This short note accompanies “The voice of users - analysing mobile app reviews” post on UXBooth and shows how to download user app reviews from iTunes Store and Google Play.

How to Download Apple App Store Reviews with GNU R

Apple provides an RSS feed to retrieve user reviews from the iOS app store. This feed makes it quite easy to download reviews for further analysis. Here’s some code to get you started.

What you need to know before you start: - you can only go back 10 pages for a given filter, so may want to save old reviews locally. - you need to retrieve by app store country.

To find the reviews just insert the right values to the following URL format: https://itunes.apple.com/CODE/rss/customerreviews/page=1/id=APPID/sortby=mostrecent/FILETYPE

CODE is an App Store territory code. The complete list is available here.

APPID is a 9 digit number unique for each app.

FILETYPE can be xml or json.

Find the appIds you are interested in

Before you can get started downloading the reviews, you will need to find out the appId for the apps you are interested in.
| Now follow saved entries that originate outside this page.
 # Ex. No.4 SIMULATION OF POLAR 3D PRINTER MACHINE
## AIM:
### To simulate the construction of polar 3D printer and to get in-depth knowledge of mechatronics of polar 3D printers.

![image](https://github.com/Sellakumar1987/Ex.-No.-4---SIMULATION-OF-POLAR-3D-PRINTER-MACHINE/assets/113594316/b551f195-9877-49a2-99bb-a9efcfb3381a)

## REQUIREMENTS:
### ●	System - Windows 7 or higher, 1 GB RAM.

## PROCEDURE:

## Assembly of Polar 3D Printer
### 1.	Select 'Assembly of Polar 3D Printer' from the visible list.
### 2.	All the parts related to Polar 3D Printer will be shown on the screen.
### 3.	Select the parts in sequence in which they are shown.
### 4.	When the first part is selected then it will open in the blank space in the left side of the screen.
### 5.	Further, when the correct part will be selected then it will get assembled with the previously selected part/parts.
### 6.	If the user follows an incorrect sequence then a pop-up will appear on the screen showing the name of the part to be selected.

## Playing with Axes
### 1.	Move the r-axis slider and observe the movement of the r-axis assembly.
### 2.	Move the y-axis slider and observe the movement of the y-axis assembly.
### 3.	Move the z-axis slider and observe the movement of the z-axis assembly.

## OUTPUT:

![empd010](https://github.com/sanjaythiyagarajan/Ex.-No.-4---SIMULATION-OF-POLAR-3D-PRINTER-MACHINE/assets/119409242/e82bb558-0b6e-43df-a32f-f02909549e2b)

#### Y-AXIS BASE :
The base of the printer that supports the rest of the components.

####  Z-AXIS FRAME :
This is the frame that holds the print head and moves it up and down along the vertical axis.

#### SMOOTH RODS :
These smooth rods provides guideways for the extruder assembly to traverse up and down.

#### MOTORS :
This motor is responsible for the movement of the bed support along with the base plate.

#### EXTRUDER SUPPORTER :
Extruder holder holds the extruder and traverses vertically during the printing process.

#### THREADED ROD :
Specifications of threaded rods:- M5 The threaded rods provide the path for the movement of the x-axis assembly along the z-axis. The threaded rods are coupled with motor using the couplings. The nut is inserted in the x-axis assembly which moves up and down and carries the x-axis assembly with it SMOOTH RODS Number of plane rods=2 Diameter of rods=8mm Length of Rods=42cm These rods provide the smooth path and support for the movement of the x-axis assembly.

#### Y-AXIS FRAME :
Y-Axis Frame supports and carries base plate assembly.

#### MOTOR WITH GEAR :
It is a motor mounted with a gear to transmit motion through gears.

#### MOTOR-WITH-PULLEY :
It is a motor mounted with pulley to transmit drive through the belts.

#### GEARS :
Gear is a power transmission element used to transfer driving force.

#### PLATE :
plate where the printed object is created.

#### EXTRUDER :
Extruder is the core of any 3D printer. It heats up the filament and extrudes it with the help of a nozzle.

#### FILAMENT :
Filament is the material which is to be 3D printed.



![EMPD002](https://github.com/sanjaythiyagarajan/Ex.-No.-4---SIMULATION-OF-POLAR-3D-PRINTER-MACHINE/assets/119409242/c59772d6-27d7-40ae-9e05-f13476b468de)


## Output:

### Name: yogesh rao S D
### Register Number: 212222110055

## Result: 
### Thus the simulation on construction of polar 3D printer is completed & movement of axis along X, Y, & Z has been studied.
HOW TO DO IT

require(RJSONIO)
## Loading required package: RJSONIO
df.apps = data.frame(
  appName <- c("spotify","facebook"), #App names
    appId <- c(324684580,284882215), #list of app Id's we want to fetch
  stringsAsFactors = F
);
countries <- c("US","UK"); # you can add more app store countries here if you like

# c("AE","AG","AI","AL","AM","AO","AR","AT","AU","AZ","BB","BE","BF","BG","BH","BJ","BM","BN","BO","BR","BS","BT","BW","BY","BZ","CA","CG","CH","CL","CN","CO","CR","CV","CY","CZ","DE","DK","DM","DO","DZ","EC","EE","EG","ES","FI","FJ","FM","FR","GB","GD","GH","GM","GR","GT","GW","GY","HK","HN","HR","HU","ID","IE","IL","IN","IS","IT","JM","JO","JP","KE","KG","KH","KN","KR","KW","KY","KZ","LA","LB","LC","LK","LR","LT","LU","LV","MD","MG","MK","ML","MN","MO","MR","MS","MT","MU","MW","MX","MY","MZ","NA","NE","NG","NI","NL","NO","NP","NZ","OM","PA","PE","PG","PH","PK","PL","PT","PW","PY","QA","RO","RU","SA","SB","SC","SE","SG","SI","SK","SL","SN","SR","ST","SV","SZ","TC","TD","TH","TJ","TM","TN","TR","TT","TW","TZ","UA","UG","US","UY","UZ","VC","VE","VG","VN","YE","ZA","ZW") #A complete list of iTunes territories as of January 2016

For our example, this data frame then looks like so:

## Loading required package: knitr
appName….c..spotify….facebook.. appId….c.324684580..284882215.
spotify 324684580
facebook 284882215

Fetch All Reviews for an iOS App

df.reviews <- data.frame(
  review_id = character(0),
  appName = character(0),
  appId = character(0),
  appVersion = character(0),
  country = character(0),
  author = character(0),
  rating = numeric(0),
  title = character(0),
  content = character(0),
  stringsAsFactors=FALSE
);

fetch_all_reviews <- function(appName, appId, country) {
  for (page in 1:10) { 
    url <- paste0('https://itunes.apple.com/', country, '/rss/customerreviews/page=', page,
                  '/id=', appId, '/sortby=mostrecent/json');
    response <- fromJSON(url);
    entries <- response$feed$entry;
    for (i in 1:length(entries)) {
      item <- entries[[i]];
      if (is.null(item$author)) {
        # doesn't have author? then this entry is not a review.
        next();
      }
      review <- c(
        item$id,
        appName,
        appId,
        item$`im:version`,
        country,
        item$author$name,
        item$`im:rating`,
        item$title,
        item$content$label
      );
      df.reviews[nrow(df.reviews)+1,] <<- review;
    }
  }
}

To check what the results look like, let’s retrieve all ratings for the first app in our dataset (happens to be Spotify) in the first country we listed (US):

fetch_all_reviews(df.apps[1,]$appName, df.apps[1,]$appId, countries[1]);
kable(head(df.reviews,n=5));
review_id appName appId appVersion country author rating title content
1333215925 spotify 324684580 4.9.0 US Phatt Babii 5 I love it! I love that i can save and play songs offline
1333215439 spotify 324684580 4.9.0 US Gianna Sayers 5 Spotify Spotify is a great app! It allows you to listen to music without having to purchase it. One thing I would suggest is updating the app so when you start your music you could have a timer that turns your music off after a certain time limit. I know I like to listen to music as a fall asleep at night and some nights I wake up with my music still playing.
1333212466 spotify 324684580 4.9.0 US thatonebrandon 5 cool cool
1333210536 spotify 324684580 4.9.0 US Tp18484 5 Good app Pretty good
1333205361 spotify 324684580 4.9.0 US Bryan Escalona 5 Great App Awesome Music Listening App

(I only showed the first few results here to save space)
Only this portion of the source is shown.